Add'l electrical below:

Power / Ratings
Electrical Input - 120V Amperage: 13.6
Electrical Input - 120V Watts: 1550
Frequency (MHz): 2450

Thanks again


----------



## Nealtw (Jun 22, 2017)

tstex said:


> I guess it's 1560 watts, which seems like a lot to me...anything to compare this wattage? Also, would everything w higher wattage still be 120 VAC.
> 
> 
> Finally, does the wattage determine "how and what it heats" vs how fast it heats?
> ...


 I found it on line, it says 1100 watts which is about average. I have some dishes that get really hot in mine while other dishes don't.


----------



## Oso954 (Jun 23, 2012)

The 1.55 kW is the wattage draw. It includes all power used. 
The actual microwave power is rated at 1100W. That is the number that will impact cooking time.


----------



## tstex (Nov 14, 2014)

Neal/Oso - thanks _ I actually edited my notes and saw it was 1100watts...thanks too for clarification


----------



## BayouRunner (Feb 5, 2016)

1100 watts is on the higher side. Should be a good microwave. Maybe it has a bad stirrer or possibly a bad fan motor. 1200 watts is the highest that I’ve seen.average is about a 1000.


----------



## SPS-1 (Oct 21, 2008)

tstex said:


> Finally, does the wattage determine "how and what it heats" vs how fast it heats?



Wattage determines how fast it heats. The microwave emits radio waves that are tunes to the natural frequency of water. I have never heard of a microwave heating up the plate but not the food, so I can't comment on how or why.


----------



## DanS26 (Oct 25, 2012)

Some ceramics are not microwavable......they will heat up even to the point of developing small cracks in the dish and eventually just break apart. Some ceramics are hand painted with metallic paint...another no no. Most ceramics are OK but sometimes you just can't tell.

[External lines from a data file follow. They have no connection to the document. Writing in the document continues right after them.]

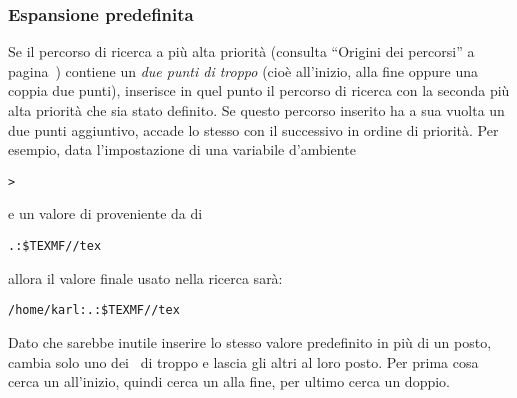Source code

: \documentclass{article}
\begin{document}
\subsubsection{Espansione predefinita}
\label{sec:default-expansion}

Se il percorso di ricerca a più alta priorità (consulta ``Origini dei
percorsi'' a pagina~\pageref{sec:path-sources}) contiene un \emph{due
punti di troppo} (cioè all'inizio, alla fine oppure una coppia due punti),
\KPS{} inserisce in quel punto il percorso di ricerca con la seconda più
alta priorità che sia stato definito. Se questo percorso inserito ha a sua
vuolta un due punti aggiuntivo, accade lo stesso con il successivo in
ordine di priorità. Per esempio, data l'impostazione di una variabile
d'ambiente


\begin{alltt}
> 
\end{alltt}
e un valore di  proveniente da  di

\begin{alltt}
  .:\$TEXMF//tex
\end{alltt}
allora il valore finale usato nella ricerca sarà:

\begin{alltt}
  /home/karl:.:\$TEXMF//tex
\end{alltt}

Dato che sarebbe inutile inserire lo stesso valore predefinito in più di
un posto, \KPS{} cambia solo uno dei \samp{:}\ di troppo e lascia gli
altri al loro posto. Per prima cosa cerca un \samp{:} all'inizio, quindi
cerca un \samp{:} alla fine, per ultimo cerca un \samp{:} doppio.
\end{document}
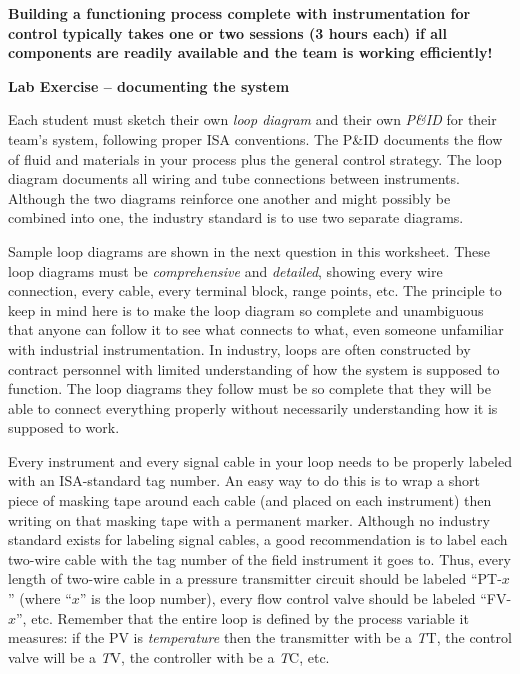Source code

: \vskip 10pt

{\bf Building a functioning process complete with instrumentation for control typically takes one or two sessions (3 hours each) if all components are readily available and the team is working efficiently!}





\vfil \eject

\noindent
{\bf Lab Exercise -- documenting the system}

\vskip 5pt

Each student must sketch their own {\it loop diagram} and their own {\it P\&ID} for their team's system, following proper ISA conventions.  The P\&ID documents the flow of fluid and materials in your process plus the general control strategy.  The loop diagram documents all wiring and tube connections between instruments.  Although the two diagrams reinforce one another and might possibly be combined into one, the industry standard is to use two separate diagrams.

Sample loop diagrams are shown in the next question in this worksheet.  These loop diagrams must be {\it comprehensive} and {\it detailed}, showing every wire connection, every cable, every terminal block, range points, etc.  The principle to keep in mind here is to make the loop diagram so complete and unambiguous that anyone can follow it to see what connects to what, even someone unfamiliar with industrial instrumentation.  In industry, loops are often constructed by contract personnel with limited understanding of how the system is supposed to function.  The loop diagrams they follow must be so complete that they will be able to connect everything properly without necessarily understanding how it is supposed to work.

Every instrument and every signal cable in your loop needs to be properly labeled with an ISA-standard tag number.  An easy way to do this is to wrap a short piece of masking tape around each cable (and placed on each instrument) then writing on that masking tape with a permanent marker.  Although no industry standard exists for labeling signal cables, a good recommendation is to label each two-wire cable with the tag number of the field instrument it goes to.  Thus, every length of two-wire cable in a pressure transmitter circuit should be labeled ``PT-$x$'' (where ``$x$'' is the loop number), every flow control valve should be labeled ``FV-$x$'', etc.  Remember that the entire loop is defined by the process variable it measures: if the PV is {\it temperature} then the transmitter with be a {\it T}T, the control valve will be a {\it T}V, the controller with be a {\it T}C, etc.

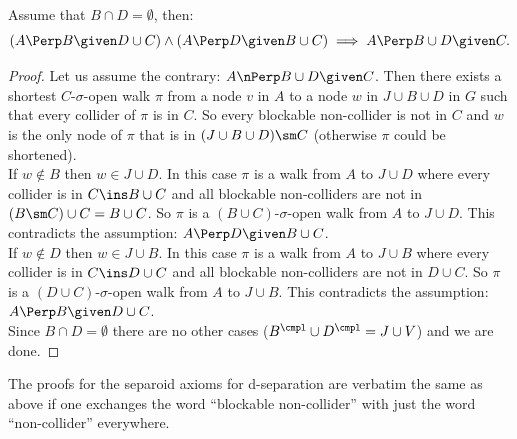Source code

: \begin{Lem} Assume that $B \cap D = \emptyset$, then:
    \[ (A \Perp  B \given D \cup  C) \land (A \Perp  D \given B \cup C) \implies A  \Perp  B \cup D \given   C.\]
\begin{proof}
    Let us assume the contrary:  $A \nPerp  B \cup D \given C$.
    Then there exists a shortest $C$-$\sigma$-open walk $\pi$ 
    from a node $v$ in $A$ to a node $w$ in $J \cup B \cup D $ in $G$ such that every collider of $\pi$ is in $C$.
    So every blockable non-collider is not in $C$ and $w$ is 
    the only node of $\pi$ that is in $(J \cup B \cup D) \sm C$ (otherwise $\pi$ could be shortened). \\
    If $w \notin B$ then $w \in J \cup D$. In this case $\pi$ is a walk from $A$ to $J \cup D$ where every collider is in
    $C \ins B \cup C$ and all blockable non-colliders are not in $(B\sm C) \cup C = B \cup C$. 
    So $\pi$ is a $(B \cup C)$-$\sigma$-open walk from $A$ to $J \cup D$.
    This contradicts the assumption: $A \Perp  D \given B \cup C$.\\
    If $w \notin D$ then $w \in J \cup B$. In this case $\pi$ is a walk from $A$ to $J \cup B$ where every collider is in
    $C \ins D \cup C$ and all blockable non-colliders are not in $D \cup C$. 
    So $\pi$ is a $(D \cup C)$-$\sigma$-open walk from $A$ to $J \cup B$.
    This contradicts the assumption: $A \Perp  B \given D \cup  C$.\\
    Since $B \cap D = \emptyset$ there are no other cases ($B^\cmpl \cup D^\cmpl = J \cup V$) and we are done.
\end{proof}
\end{Lem}


\begin{Rem}
    The proofs for the separoid axioms for d-separation are verbatim the same as above if one exchanges the word ``blockable non-collider'' with just the word ``non-collider'' everywhere.
\end{Rem}
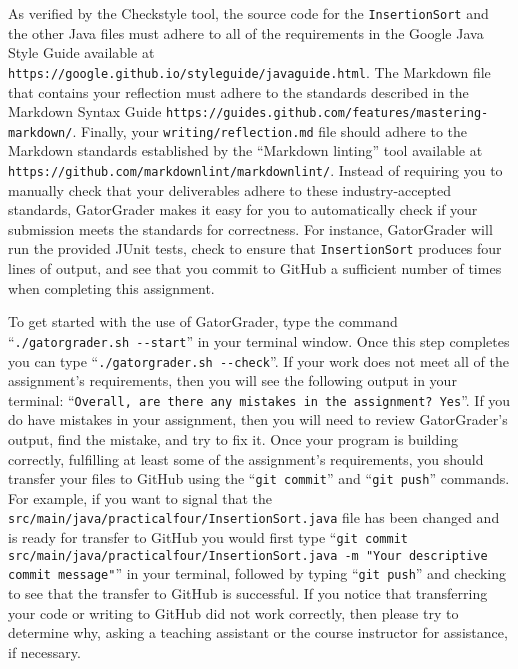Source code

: \documentclass[11pt]{article}
\newcommand{\mainprogram}{\lstinline{InsertionSort}}
\newcommand{\mainprogramsource}{\lstinline{src/main/java/practicalfour/InsertionSort.java}}
\newcommand{\mainprogramoutput}{four}
\newcommand{\reflection}{\lstinline{writing/reflection.md}}
\newcommand{\gatorgraderstart}{\command{./gatorgrader.sh --start}}
\newcommand{\gatorgradercheck}{\command{./gatorgrader.sh --check}}
\newcommand{\gitcommit}{\command{git commit}}
\newcommand{\gitpush}{\command{git push}}
\newcommand{\gitcommitmainprogram}{\command{git commit src/main/java/practicalfour/InsertionSort.java -m "Your
descriptive commit message"}}
\newcommand{\command}[1]{``\lstinline{#1}''}
\newcommand{\url}[1]{\lstinline{#1}}
\newcommand{\step}[1]{``{#1}''}
\begin{document}
As verified by the Checkstyle tool, the source code for the \mainprogram{} and
the other Java files must adhere to all of the requirements in the Google Java
Style Guide available at
\url{https://google.github.io/styleguide/javaguide.html}. The Markdown file that
contains your reflection must adhere to the standards described in the Markdown
Syntax Guide \url{https://guides.github.com/features/mastering-markdown/}.
Finally, your \reflection{} file should adhere to the Markdown standards
established by the \step{Markdown linting} tool available at
\url{https://github.com/markdownlint/markdownlint/}. Instead of requiring you to
manually check that your deliverables adhere to these industry-accepted
standards, GatorGrader makes it easy for you to automatically check if your
submission meets the standards for correctness. For instance, GatorGrader will
run the provided JUnit tests, check to ensure that \mainprogram{} produces
\mainprogramoutput{} lines of output, and see that you commit to GitHub a
sufficient number of times when completing this assignment.

To get started with the use of GatorGrader, type the command \gatorgraderstart{} in your terminal window. Once this step
completes you can type \gatorgradercheck{}. If your work does not meet all of the assignment's requirements, then you
will see the following output in your terminal: \command{Overall, are there any mistakes in the assignment? Yes}. If you
do have mistakes in your assignment, then you will need to review GatorGrader's output, find the mistake, and try to fix
it. Once your program is building correctly, fulfilling at least some of the assignment's requirements, you should
transfer your files to GitHub using the \gitcommit{} and \gitpush{} commands. For example, if you want to signal that
the \mainprogramsource{} file has been changed and is ready for transfer to GitHub you would first type
\gitcommitmainprogram{} in your terminal, followed by typing \gitpush{} and checking to see that the transfer to GitHub
is successful. If you notice that transferring your code or writing to GitHub did not work correctly, then please try to
determine why, asking a teaching assistant or the course instructor for assistance, if necessary.
\end{document}
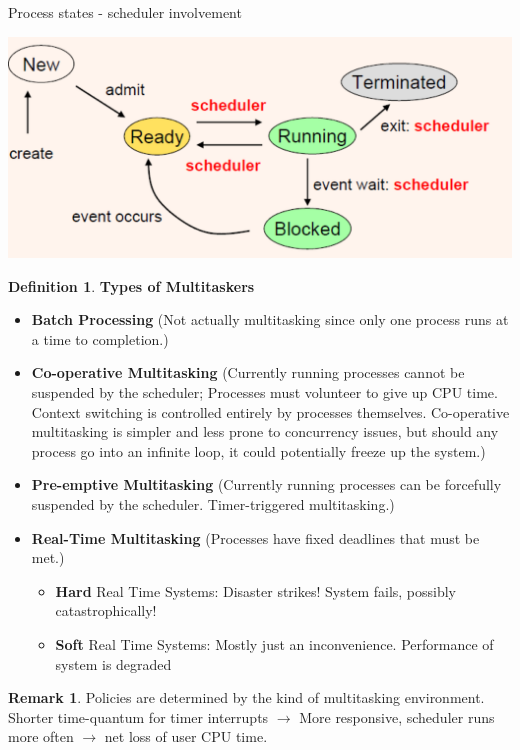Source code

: \documentclass[11pt,a4paper]{article}
\theoremstyle{definition}
\newtheorem*{remark}{Remark}
\newtheorem{definition}{Definition}[section]
\newenvironment{myitemize}
{ \begin{itemize}
    \setlength{\itemsep}{5pt}
    \setlength{\parskip}{0pt}
    \setlength{\parsep}{0pt}     }
{ \end{itemize}                  }
\begin{document}
\begin{tcolorbox}
	\textsf{Process states - scheduler involvement}
	
	\includegraphics[scale=0.4]{m1/processSchedulerStates}
	\centering
\end{tcolorbox}

\begin{definition}{\textbf{Types of Multitaskers}}
	\begin{myitemize}
		\item \textbf{Batch Processing} (Not actually multitasking since only one process runs at a time to completion.)
		\item \textbf{Co-operative Multitasking} (Currently running processes cannot be suspended by the scheduler; Processes must volunteer to give up CPU time. Context switching is controlled entirely by processes themselves. Co-operative multitasking is simpler and less prone to concurrency issues, but should any process go into an infinite loop, it could potentially freeze up the system.)
		\item \textbf{Pre-emptive Multitasking} (Currently running processes can be forcefully suspended by the scheduler. \textsf{Timer-triggered} multitasking.)
		\item \textbf{Real-Time Multitasking} (Processes have fixed deadlines that must be met.)
		\begin{myitemize}
			\item \textbf{Hard} Real Time Systems: Disaster strikes! System fails, possibly catastrophically!
			\item \textbf{Soft} Real Time Systems: Mostly just an inconvenience. Performance of system is degraded
		\end{myitemize}
	\end{myitemize}
\end{definition}
\begin{remark}
	Policies are determined by the kind of multitasking environment. Shorter time-quantum for timer interrupts $\rightarrow$ More responsive, scheduler runs more often $\rightarrow$ net loss of user CPU time.
\end{remark}
\end{document}
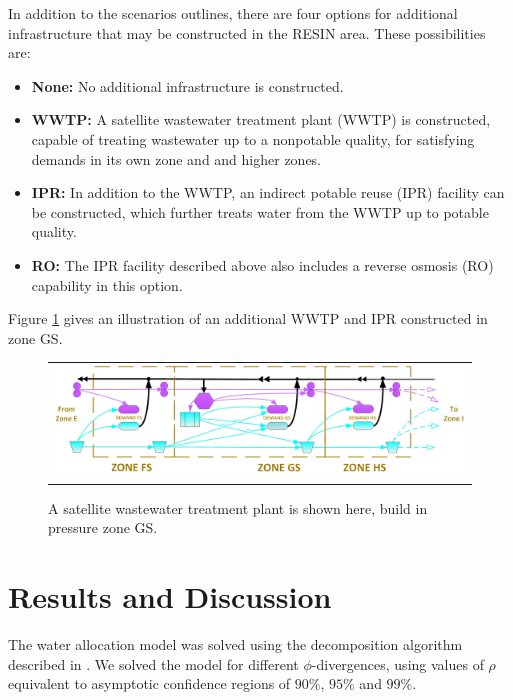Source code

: \documentclass[11pt]{article}
\theoremstyle{plain}
\theoremstyle{definition}
\theoremstyle{remark}
\begin{document}
In addition to the scenarios outlines, there are four options for additional infrastructure that may be constructed in the RESIN area.
These possibilities are:
\begin{itemize}
	\item \textbf{None:} No additional infrastructure is constructed.
	\item \textbf{WWTP:} A satellite wastewater treatment plant (WWTP) is constructed, capable of treating wastewater up to a nonpotable quality, for satisfying demands in its own zone and and higher zones.
	\item \textbf{IPR:} In addition to the WWTP, an indirect potable reuse (IPR) facility can be constructed, which further treats water from the WWTP up to potable quality.
	\item \textbf{RO:} The IPR facility described above also includes a reverse osmosis (RO) capability in this option.
\end{itemize}
Figure \ref{fig:tucson_zones_wwtp} gives an illustration of an additional WWTP and IPR constructed in zone GS.

\begin{figure}
	\centering
	\begin{tabular}{c}
		\includegraphics*[width=.8\textwidth]{tucson_water_images/zones_south_ipr.png}%
	\end{tabular}
	\caption{
		A satellite wastewater treatment plant is shown here, build in pressure zone GS.
	}
		\label{fig:tucson_zones_wwtp}
\end{figure}



\section{Results and Discussion}
\label{sec:comp_water}

The water allocation model was solved using the decomposition algorithm described in \citep{love2013phi}.
We solved the model for different $\phi$-divergences, using values of $\rho$ equivalent to asymptotic confidence regions of $90\%$, $95\%$ and $99\%$.
\end{document}
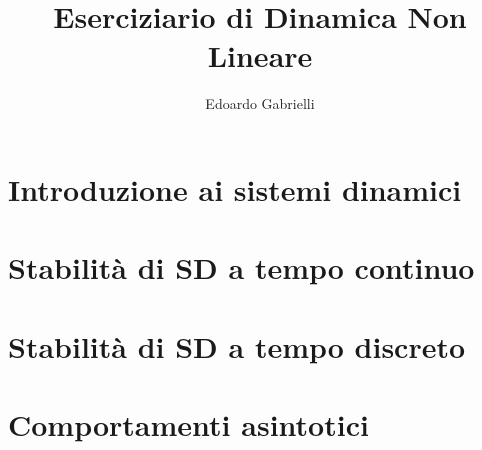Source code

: 
\author{Edoardo Gabrielli}
\title{Eserciziario di Dinamica Non Lineare}

\maketitle 
\tableofcontents
\chapter{Introduzione ai sistemi dinamici}


\setcounter{section}{3}

\setcounter{section}{5}



\chapter{Stabilità di SD a tempo continuo}





\setcounter{section}{6}





\chapter{Stabilità di SD a tempo discreto}

\chapter{Comportamenti asintotici}%



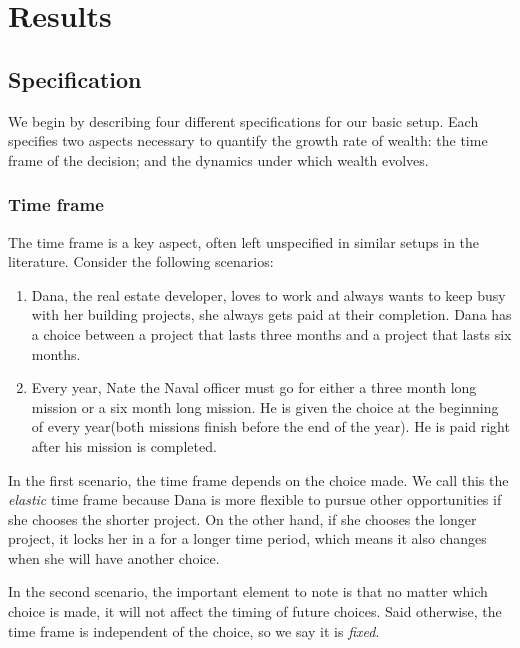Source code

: \documentclass[11pt]{article}
\numberwithin{equation}{section}
\begin{document}
\section{Results}\label{sec:results}

\subsection{Specification}

We begin by describing four different specifications for our basic setup. Each specifies two aspects necessary to quantify the growth rate of wealth: the time frame of the decision; and the dynamics under which wealth evolves.

\subsubsection{Time frame}

The time frame is a key aspect, often left unspecified in similar setups in the literature. Consider the following scenarios:

\begin{enumerate}
    \item Dana, the real estate developer, loves to work and always wants to keep busy with her building projects, she always gets paid at their completion. Dana has a choice between a project that lasts three months and a project that lasts six months. 
    \item Every year, Nate the Naval officer must go for either a three month long mission or a six month long mission. He is given the choice at the beginning of every year(both missions finish before the end of the year). He is paid right after his mission is completed.
\end{enumerate}

In the first scenario, the time frame depends on the choice made. We call this the \textit{elastic} time frame because Dana is more flexible to pursue other opportunities if she chooses the shorter project. On the other hand, if she chooses the longer project, it locks her in a for a longer time period, which means it also changes when she will have another choice.  

In the second scenario, the important element to note is that no matter which choice is made, it will not affect the timing of future choices. Said otherwise, the time frame is independent of the choice, so we say it is \textit{fixed}.
\end{document}
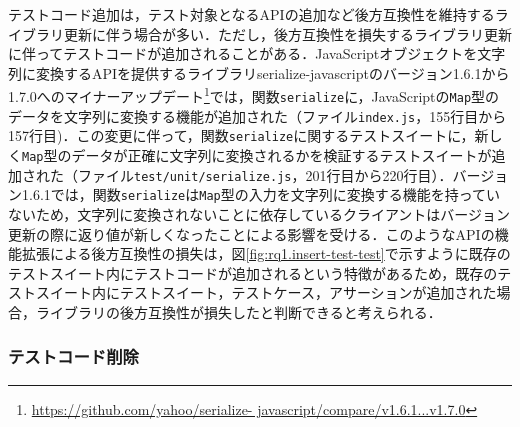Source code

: \documentclass[submit]{ipsj}
\begin{document}
テストコード追加は，テスト対象となるAPIの追加など後方互換性を維持するライブラリ更新に伴う場合が多い．ただし，後方互換性を損失するライブラリ更新に伴ってテストコードが追加されることがある．JavaScriptオブジェクトを文字列に変換するAPIを提供するライブラリserialize-javascriptのバージョン1.6.1から1.7.0へのマイナーアップデート\footnote{\url{https://github.com/yahoo/serialize- javascript/compare/v1.6.1...v1.7.0}}では，関数{\verb|serialize|}に，JavaScriptの{\verb|Map|}型のデータを文字列に変換する機能が追加された（ファイル{\verb|index.js|}，155行目から157行目)．この変更に伴って，関数{\verb|serialize|}に関するテストスイートに，新しく{\verb|Map|}型のデータが正確に文字列に変換されるかを検証するテストスイートが追加された（ファイル{\verb|test/unit/serialize.js|}，201行目から220行目）．バージョン1.6.1では，関数{\verb|serialize|}は{\verb|Map|}型の入力を文字列に変換する機能を持っていないため，文字列に変換されないことに依存しているクライアントはバージョン更新の際に返り値が新しくなったことによる影響を受ける．このようなAPIの機能拡張による後方互換性の損失は，図\ref{fig:rq1.insert-test-test}で示すように既存のテストスイート内にテストコードが追加されるという特徴があるため，既存のテストスイート内にテストスイート，テストケース，アサーションが追加された場合，ライブラリの後方互換性が損失したと判断できると考えられる．

\subsubsection{テストコード削除}\label{subsec:delete-test}


\end{document}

Best microwave container is clear glass....just like the turntable in your unit.


----------



## tstex (Nov 14, 2014)

thanks Bayou, SPS & Dan...when the bowl gets hot, the food also heats but not nearly as proportional to the pottery. We use only white ceramics and glass too. It's just that the m-wave in the country is much smaller and older [and uses less wattage]. 

From our conversations here, I am going to ask how other peoples m-waves work and what they use to heat food in and what are their specific results. thanks again


----------



## 3onthetree (Dec 7, 2018)

Try a paper plate under something and I'd bet it'd work.


----------



## tstex (Nov 14, 2014)

3onthetree said:


> Try a paper plate under something and I'd bet it'd work.



Will do - thanks


----------



## Oso954 (Jun 23, 2012)

> The microwave emits radio waves that are tunes to the natural frequency of water.


That's an urban legend.
It's more about it being the center of one the unlicensed ISM bands.

https://bethesignal.com/wp/2017/02/why-do-microwave-ovens-operate-at-2-45-ghz/


----------



## diyorpay (Sep 21, 2010)

BayouRunner refers to stirrer. On a turning motor in roof of oven and not visible.

Alternately, a turntable to place food on.

Idea was to not rely on microwave tube to evenly heat, so spin in some way.

If the food you place inside is room temp vs refrigerated vs frozen, time difference is expected.

Any frozen food item says it best on package: 'Cook' halfway, remove and stir with a fork, replace and 'cook' some more. 

Even finding the 'hotspot' ie not placing food item in center of oven, could be important.

Recommended: Whatever you buy or keep, start the oven and leave the room.


----------